Позади него испуганные восклицания прохожих перекрыл пронзительный свисток городового, поспешавшего к месту происшествия. Туда же устремился репортер Легировский, чуя поживу десятка на два строк.

– Мой агент, – не стал отпираться Царапко. – Но почему вы решили, что он безмозглый?

– Головастых не выкидывают в окна, Акакий Фразибулович. В худшем случае их спускают с лестницы. И без особого шума. К чему весь этот гвалт? Теперь извольте любоваться: участок, протокол, разбирательство… А если ваш дурень убился или покалечился, то и уголовщина.

– Мои люди так просто не калечатся, Николай Николаевич. Глядите, встает!

– Вижу. И все равно нам это совершенно не в масть. Скажите, квартальный надзиратель берет взятки?

– Несомненно.

– Я так и думал. Не торопитесь с ним, хорошо? Пусть за мзду спустит дело на тормозах.

– А вы не учите ученого. Закажите-ка лучше нам еще по чашечке кофею, ваша светлость. А я покамест обдумаю ваше предложение.

– Кофей с ликером или с коньячком?

– Со сливками и сахаром. Что за попытки споить культурного рабочего, Николай Николаевич? Не ожидал от вас, честное слово.

Подозвав щелчком пальцев официанта, Лопухин сделал заказ. Официант кивнул кисточкой на феске и унесся. Очень скоро на столике появились две новые чашечки кофею, миниатюрный кувшинчик со сливками для гения сыска и рюмка шартреза для графа.

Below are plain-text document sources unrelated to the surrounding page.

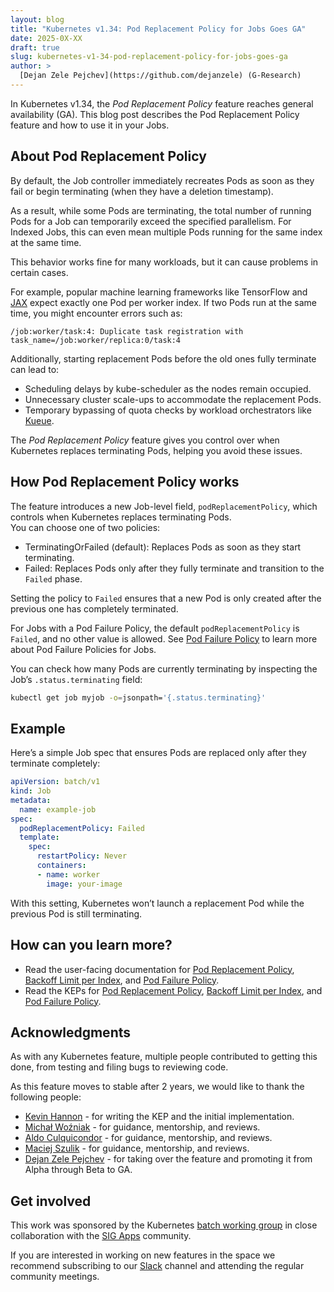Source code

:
 ```yaml
---
layout: blog
title: "Kubernetes v1.34: Pod Replacement Policy for Jobs Goes GA"
date: 2025-0X-XX
draft: true
slug: kubernetes-v1-34-pod-replacement-policy-for-jobs-goes-ga
author: >
  [Dejan Zele Pejchev](https://github.com/dejanzele) (G-Research)
---
```


In Kubernetes v1.34, the _Pod Replacement Policy_ feature reaches general availability (GA).
This blog post describes the Pod Replacement Policy feature and how to use it in your Jobs.

## About Pod Replacement Policy

By default, the Job controller immediately recreates Pods as soon as they fail or begin terminating (when they have a deletion timestamp).

As a result, while some Pods are terminating, the total number of running Pods for a Job can temporarily exceed the specified parallelism.
For Indexed Jobs, this can even mean multiple Pods running for the same index at the same time.

This behavior works fine for many workloads, but it can cause problems in certain cases.

For example, popular machine learning frameworks like TensorFlow and
[JAX](https://jax.readthedocs.io/en/latest/) expect exactly one Pod per worker index.
If two Pods run at the same time, you might encounter errors such as:
```
/job:worker/task:4: Duplicate task registration with task_name=/job:worker/replica:0/task:4
```

Additionally, starting replacement Pods before the old ones fully terminate can lead to:
- Scheduling delays by kube-scheduler as the nodes remain occupied.
- Unnecessary cluster scale-ups to accommodate the replacement Pods.
- Temporary bypassing of quota checks by workload orchestrators like [Kueue](https://kueue.sigs.k8s.io/).

The _Pod Replacement Policy_ feature gives you control over when Kubernetes replaces terminating Pods, helping you avoid these issues.

## How Pod Replacement Policy works

The feature introduces a new Job-level field, `podReplacementPolicy`, which controls when Kubernetes replaces terminating Pods.  
You can choose one of two policies:
- TerminatingOrFailed (default): Replaces Pods as soon as they start terminating.
- Failed: Replaces Pods only after they fully terminate and transition to the `Failed` phase.

Setting the policy to `Failed` ensures that a new Pod is only created after the previous one has completely terminated.

For Jobs with a Pod Failure Policy, the default `podReplacementPolicy` is `Failed`, and no other value is allowed.
See [Pod Failure Policy](/docs/concepts/workloads/controllers/job/#pod-failure-policy) to learn more about Pod Failure Policies for Jobs.

You can check how many Pods are currently terminating by inspecting the Job’s `.status.terminating` field:

```sh
kubectl get job myjob -o=jsonpath='{.status.terminating}'
```

## Example

Here’s a simple Job spec that ensures Pods are replaced only after they terminate completely:

```yaml
apiVersion: batch/v1
kind: Job
metadata:
  name: example-job
spec:
  podReplacementPolicy: Failed
  template:
    spec:
      restartPolicy: Never
      containers:
      - name: worker
        image: your-image
```

With this setting, Kubernetes won’t launch a replacement Pod while the previous Pod is still terminating.

## How can you learn more?

- Read the user-facing documentation for [Pod Replacement Policy](/docs/concepts/workloads/controllers/job/#pod-replacement-policy),
  [Backoff Limit per Index](/docs/concepts/workloads/controllers/job/#backoff-limit-per-index), and
  [Pod Failure Policy](/docs/concepts/workloads/controllers/job/#pod-failure-policy).
- Read the KEPs for [Pod Replacement Policy](https://github.com/kubernetes/enhancements/tree/master/keps/sig-apps/3939-allow-replacement-when-fully-terminated),
  [Backoff Limit per Index](https://github.com/kubernetes/enhancements/tree/master/keps/sig-apps/3850-backoff-limits-per-index-for-indexed-jobs), and
  [Pod Failure Policy](https://github.com/kubernetes/enhancements/tree/master/keps/sig-apps/3329-retriable-and-non-retriable-failures).


## Acknowledgments

As with any Kubernetes feature, multiple people contributed to getting this
done, from testing and filing bugs to reviewing code.

As this feature moves to stable after 2 years, we would like to thank the following people:
* [Kevin Hannon](https://github.com/kannon92) - for writing the KEP and the initial implementation.
* [Michał Woźniak](https://github.com/mimowo) - for guidance, mentorship, and reviews.
* [Aldo Culquicondor](https://github.com/alculquicondor) - for guidance, mentorship, and reviews.
* [Maciej Szulik](https://github.com/soltysh) - for guidance, mentorship, and reviews.
* [Dejan Zele Pejchev](https://github.com/dejanzele) - for taking over the feature and promoting it from Alpha through Beta to GA.

## Get involved

This work was sponsored by the Kubernetes
[batch working group](https://github.com/kubernetes/community/tree/master/wg-batch)
in close collaboration with the
[SIG Apps](https://github.com/kubernetes/community/tree/master/sig-apps) community.

If you are interested in working on new features in the space we recommend
subscribing to our [Slack](https://kubernetes.slack.com/messages/wg-batch)
channel and attending the regular community meetings.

Тем временем из нумеров Сичкина трое дюжих полицейских не без труда вывели барона Герца. Барон был дезабилье, вырывался и кричал: «Хамы!» Один из полицейских, воровато оглянувшись, приложил барону кулаком по шее.

Растрепанного задержанного впихнули в извозчичью пролетку и увезли в участок. Незадачливый агент давно уже улетучился неизвестно куда. Разошлись, судача о происшествии, немногочисленные зеваки, захлопнулись окна чутких на скандалы обывателей. И вновь над Спиридоновкой повисло вялое спокойствие. Из арки напротив нумеров Сичкина выбрел сонный дворник с метлой, широко зевнул, показав всей улице щербатую пасть громадных размеров, и надолго задумался, с чего начать: с рассыпанных по брусчатке осколков стекла или же с лошадиного навоза?

Граф раскурил новую папиросу.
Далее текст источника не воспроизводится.